When a child has access to persons who care for him or her and who can take over the nurturing role in their life, they develop resiliency. If we were to extrapolate  the findings of this report to the Statian context we could draw the same conclusions. In order for the Statian child who faces stress factors in the home environment to become resilient he needs concerned adults and educators in his life. This is where the community plays its biggest role. When members of the community open up their homes, and make it possible for a child to have a safe place where it can be itself they are investing in that child’s future.  Through (after) school projects, extracurricular activities and a general environment of warmth and acceptance, the community acts as a net which catches and launches the falling child back into its rightful place.
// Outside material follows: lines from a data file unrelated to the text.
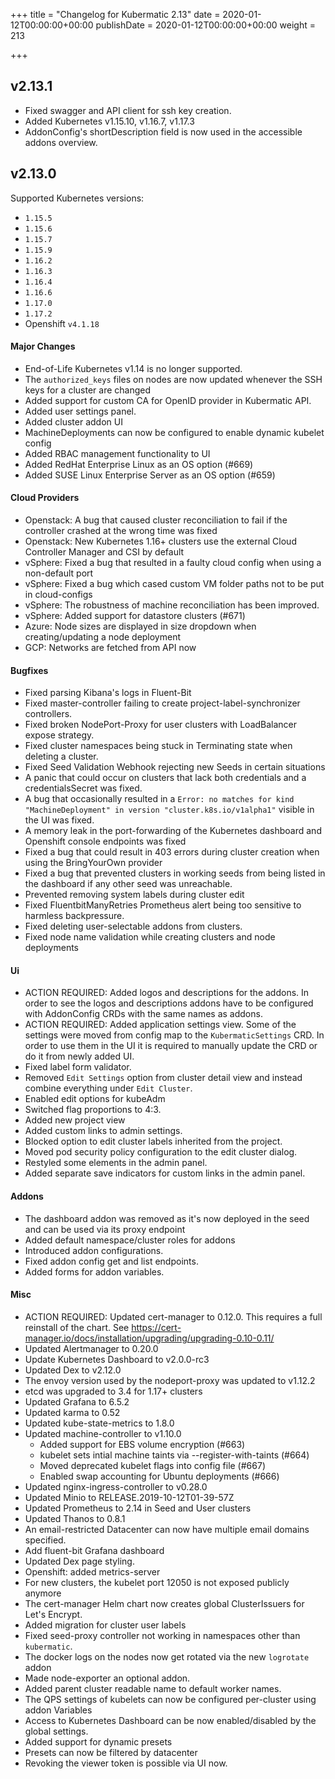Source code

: +++
title = "Changelog for Kubermatic 2.13"
date = 2020-01-12T00:00:00+00:00
publishDate = 2020-01-12T00:00:00+00:00
weight = 213

+++

## v2.13.1

- Fixed swagger and API client for ssh key creation.
- Added Kubernetes v1.15.10, v1.16.7, v1.17.3
- AddonConfig's shortDescription field is now used in the accessible addons overview.

## v2.13.0

Supported Kubernetes versions:

- `1.15.5`
- `1.15.6`
- `1.15.7`
- `1.15.9`
- `1.16.2`
- `1.16.3`
- `1.16.4`
- `1.16.6`
- `1.17.0`
- `1.17.2`
- Openshift `v4.1.18`

#### Major Changes

- End-of-Life Kubernetes v1.14 is no longer supported.
- The `authorized_keys` files on nodes are now updated whenever the SSH keys for a cluster are changed
- Added support for custom CA for OpenID provider in Kubermatic API.
- Added user settings panel.
- Added cluster addon UI
- MachineDeployments can now be configured to enable dynamic kubelet config
- Added RBAC management functionality to UI
- Added RedHat Enterprise Linux as an OS option (#669)
- Added SUSE Linux Enterprise Server as an OS option (#659)

#### Cloud Providers

- Openstack: A bug that caused cluster reconciliation to fail if the controller crashed at the wrong time was fixed
- Openstack: New Kubernetes 1.16&#43; clusters use the external Cloud Controller Manager and CSI by default
- vSphere: Fixed a bug that resulted in a faulty cloud config when using a non-default port
- vSphere: Fixed a bug which cased custom VM folder paths not to be put in cloud-configs
- vSphere: The robustness of machine reconciliation has been improved.
- vSphere: Added support for datastore clusters (#671)
- Azure: Node sizes are displayed in size dropdown when creating/updating a node deployment
- GCP: Networks are fetched from API now

#### Bugfixes

- Fixed parsing Kibana's logs in Fluent-Bit
- Fixed master-controller failing to create project-label-synchronizer controllers.
- Fixed broken NodePort-Proxy for user clusters with LoadBalancer expose strategy.
- Fixed cluster namespaces being stuck in Terminating state when deleting a cluster.
- Fixed Seed Validation Webhook rejecting new Seeds in certain situations
- A panic that could occur on clusters that lack both credentials and a credentialsSecret was fixed.
- A bug that occasionally resulted in a `Error: no matches for kind "MachineDeployment" in version "cluster.k8s.io/v1alpha1"` visible in the UI was fixed.
- A memory leak in the port-forwarding of the Kubernetes dashboard and Openshift console endpoints was fixed
- Fixed a bug that could result in 403 errors during cluster creation when using the BringYourOwn provider
- Fixed a bug that prevented clusters in working seeds from being listed in the dashboard if any other seed was unreachable.
- Prevented removing system labels during cluster edit
- Fixed FluentbitManyRetries Prometheus alert being too sensitive to harmless backpressure.
- Fixed deleting user-selectable addons from clusters.
- Fixed node name validation while creating clusters and node deployments

#### Ui

- ACTION REQUIRED: Added logos and descriptions for the addons. In order to see the logos and descriptions addons have to be configured with AddonConfig CRDs with the same names as addons.
- ACTION REQUIRED: Added application settings view. Some of the settings were moved from config map to the `KubermaticSettings` CRD. In order to use them in the UI it is required to manually update the CRD or do it from newly added UI.
- Fixed label form validator.
- Removed `Edit Settings` option from cluster detail view and instead combine everything under `Edit Cluster`.
- Enabled edit options for kubeAdm
- Switched flag proportions to 4:3.
- Added new project view
- Added custom links to admin settings.
- Blocked option to edit cluster labels inherited from the project.
- Moved pod security policy configuration to the edit cluster dialog.
- Restyled some elements in the admin panel.
- Added separate save indicators for custom links in the admin panel.

#### Addons

- The dashboard addon was removed as it's now deployed in the seed and can be used via its proxy endpoint
- Added default namespace/cluster roles for addons
- Introduced addon configurations.
- Fixed addon config get and list endpoints.
- Added forms for addon variables.

#### Misc

- ACTION REQUIRED: Updated cert-manager to 0.12.0. This requires a full reinstall of the chart. See https://cert-manager.io/docs/installation/upgrading/upgrading-0.10-0.11/
- Updated Alertmanager to 0.20.0
- Update Kubernetes Dashboard to v2.0.0-rc3
- Updated Dex to v2.12.0
- The envoy version used by the nodeport-proxy was updated to v1.12.2
- etcd was upgraded to 3.4 for 1.17&#43; clusters
- Updated Grafana to 6.5.2
- Updated karma to 0.52
- Updated kube-state-metrics to 1.8.0
- Updated machine-controller to v1.10.0
  - Added support for EBS volume encryption (#663)
  - kubelet sets intial machine taints via --register-with-taints (#664)
  - Moved deprecated kubelet flags into config file (#667)
  - Enabled swap accounting for Ubuntu deployments (#666)
- Updated nginx-ingress-controller to v0.28.0
- Updated Minio to RELEASE.2019-10-12T01-39-57Z
- Updated Prometheus to 2.14 in Seed and User clusters
- Updated Thanos to 0.8.1
- An email-restricted Datacenter can now have multiple email domains specified.
- Add fluent-bit Grafana dashboard
- Updated Dex page styling.
- Openshift: added metrics-server
- For new clusters, the kubelet port 12050 is not exposed publicly anymore
- The cert-manager Helm chart now creates global ClusterIssuers for Let's Encrypt.
- Added migration for cluster user labels
- Fixed seed-proxy controller not working in namespaces other than `kubermatic`.
- The docker logs on the nodes now get rotated via the new `logrotate` addon
- Made node-exporter an optional addon.
- Added parent cluster readable name to default worker names.
- The QPS settings of kubelets can now be configured per-cluster using addon Variables
- Access to Kubernetes Dashboard can be now enabled/disabled by the global settings.
- Added support for dynamic presets
- Presets can now be filtered by datacenter
- Revoking the viewer token is possible via UI now.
The Statian child needs adults who are willing to work with him or her, to teach and lead preferably by example.

Besides this it is also important for children to be taught perseverance and optimism.  The  modern world we live in, teaches children to seek instant gratification. If they want something, they should have it immediately. This approach has caused that many children have not learned the importance of perseverance. Of not giving up, but rather keeping at something diligently until it bares fruit. Success in school or anywhere else requires long and hard work. When children live in a world surrounded by adults with a sound work ethic, they learn that almost everything is worth it in the long run. When the government and leaders are dedicated to their tasks and they work at it with all their might, constantly keeping their eyes on the desired results, they teach perseverance by example. The same goals are achieved when leaders remain optimistic despite things not always going their way. If they believe in a cause, and work for it,  it shows character and determination. But more importantly, it instills soundness of character in our children. A trait they will need if they are ever to be (academically) successful.

The role of the Teacher

There is a constant discussion on whether teachers have a child raising duty. However, whether we may want to accept it or not, teachers play an important role in a child’s learning, growth, and  development. Teachers share knowledge of the world with children. They are in a position to form a child’s mind. They are often role models to their students and as such are looked to for help and guidance.  In order for a teacher to educate a child, he or she must genuinely care for and be interested in that child’s welfare.  Children, especially young ones are very intuitive and can sense how adults feel about them. The feedback they receive when they read their teacher is what will ultimately decide if and to what extent they open up themselves to them. A teacher who is generally concerned about a child helps it to be academically successful. When a teacher believes a child can learn, it is reflected in his or her attitude, behavior and speech towards the child.  A child who feels his or her teacher cares about him, is empowered, feels capable and  does better in school.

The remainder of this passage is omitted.